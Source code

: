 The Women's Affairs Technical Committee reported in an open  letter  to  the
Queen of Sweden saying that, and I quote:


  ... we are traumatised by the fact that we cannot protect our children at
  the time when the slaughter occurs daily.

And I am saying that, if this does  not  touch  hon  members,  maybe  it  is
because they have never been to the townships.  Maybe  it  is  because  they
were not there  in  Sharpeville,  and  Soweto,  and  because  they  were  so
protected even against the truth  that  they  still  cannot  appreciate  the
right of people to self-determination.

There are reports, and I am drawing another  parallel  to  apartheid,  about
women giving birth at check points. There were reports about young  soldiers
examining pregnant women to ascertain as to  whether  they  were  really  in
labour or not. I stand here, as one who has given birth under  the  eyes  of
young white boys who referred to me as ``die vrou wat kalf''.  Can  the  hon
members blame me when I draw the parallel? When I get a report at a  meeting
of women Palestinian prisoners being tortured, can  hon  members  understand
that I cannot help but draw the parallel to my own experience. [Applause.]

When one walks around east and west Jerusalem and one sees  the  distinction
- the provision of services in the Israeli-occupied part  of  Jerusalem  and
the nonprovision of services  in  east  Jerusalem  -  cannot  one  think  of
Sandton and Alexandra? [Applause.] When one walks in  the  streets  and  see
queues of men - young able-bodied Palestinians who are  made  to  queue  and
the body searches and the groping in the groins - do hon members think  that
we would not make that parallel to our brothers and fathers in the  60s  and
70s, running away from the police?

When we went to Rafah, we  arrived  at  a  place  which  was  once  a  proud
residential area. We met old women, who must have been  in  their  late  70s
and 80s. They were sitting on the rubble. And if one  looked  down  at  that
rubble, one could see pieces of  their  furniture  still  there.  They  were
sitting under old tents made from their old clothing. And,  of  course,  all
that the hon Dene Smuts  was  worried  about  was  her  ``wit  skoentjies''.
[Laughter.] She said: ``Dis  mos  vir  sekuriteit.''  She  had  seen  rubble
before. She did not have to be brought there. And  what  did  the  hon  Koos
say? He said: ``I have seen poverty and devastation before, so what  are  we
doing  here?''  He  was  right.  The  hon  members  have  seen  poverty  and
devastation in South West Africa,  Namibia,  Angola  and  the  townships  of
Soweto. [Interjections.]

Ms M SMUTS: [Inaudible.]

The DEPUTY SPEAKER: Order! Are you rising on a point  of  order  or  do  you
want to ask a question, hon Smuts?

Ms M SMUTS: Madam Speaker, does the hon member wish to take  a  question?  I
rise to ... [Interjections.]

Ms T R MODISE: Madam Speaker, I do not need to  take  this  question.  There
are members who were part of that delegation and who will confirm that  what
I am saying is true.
==================================================
• DIRECTIONS:
So that nothing is lost, please reproduce each entry exactly as written.

• ANSWER TO THIS EXERCISE:
Source code

: The Women's Affairs Technical Committee reported in an open  letter  to  the
Queen of Sweden saying that, and I quote:


  ... we are traumatised by the fact that we cannot protect our children at
  the time when the slaughter occurs daily.

And I am saying that, if this does  not  touch  hon  members,  maybe  it  is
because they have never been to the townships.  Maybe  it  is  because  they
were not there  in  Sharpeville,  and  Soweto,  and  because  they  were  so
protected even against the truth  that  they  still  cannot  appreciate  the
right of people to self-determination.

There are reports, and I am drawing another  parallel  to  apartheid,  about
women giving birth at check points. There were reports about young  soldiers
examining pregnant women to ascertain as to  whether  they  were  really  in
labour or not. I stand here, as one who has given birth under  the  eyes  of
young white boys who referred to me as ``die vrou wat kalf''.  Can  the  hon
members blame me when I draw the parallel? When I get a report at a  meeting
of women Palestinian prisoners being tortured, can  hon  members  understand
that I cannot help but draw the parallel to my own experience. [Applause.]

When one walks around east and west Jerusalem and one sees  the  distinction
- the provision of services in the Israeli-occupied part  of  Jerusalem  and
the nonprovision of services  in  east  Jerusalem  -  cannot  one  think  of
Sandton and Alexandra? [Applause.] When one walks in  the  streets  and  see
queues of men - young able-bodied Palestinians who are  made  to  queue  and
the body searches and the groping in the groins - do hon members think  that
we would not make that parallel to our brothers and fathers in the  60s  and
70s, running away from the police?

When we went to Rafah, we  arrived  at  a  place  which  was  once  a  proud
residential area. We met old women, who must have been  in  their  late  70s
and 80s. They were sitting on the rubble. And if one  looked  down  at  that
rubble, one could see pieces of  their  furniture  still  there.  They  were
sitting under old tents made from their old clothing. And,  of  course,  all
that the hon Dene Smuts  was  worried  about  was  her  ``wit  skoentjies''.
[Laughter.] She said: ``Dis  mos  vir  sekuriteit.''  She  had  seen  rubble
before. She did not have to be brought there. And  what  did  the  hon  Koos
say? He said: ``I have seen poverty and devastation before, so what  are  we
doing  here?''  He  was  right.  The  hon  members  have  seen  poverty  and
devastation in South West Africa,  Namibia,  Angola  and  the  townships  of
Soweto. [Interjections.]

Ms M SMUTS: [Inaudible.]

The DEPUTY SPEAKER: Order! Are you rising on a point  of  order  or  do  you
want to ask a question, hon Smuts?

Ms M SMUTS: Madam Speaker, does the hon member wish to take  a  question?  I
rise to ... [Interjections.]

Ms T R MODISE: Madam Speaker, I do not need to  take  this  question.  There
are members who were part of that delegation and who will confirm that  what
I am saying is true.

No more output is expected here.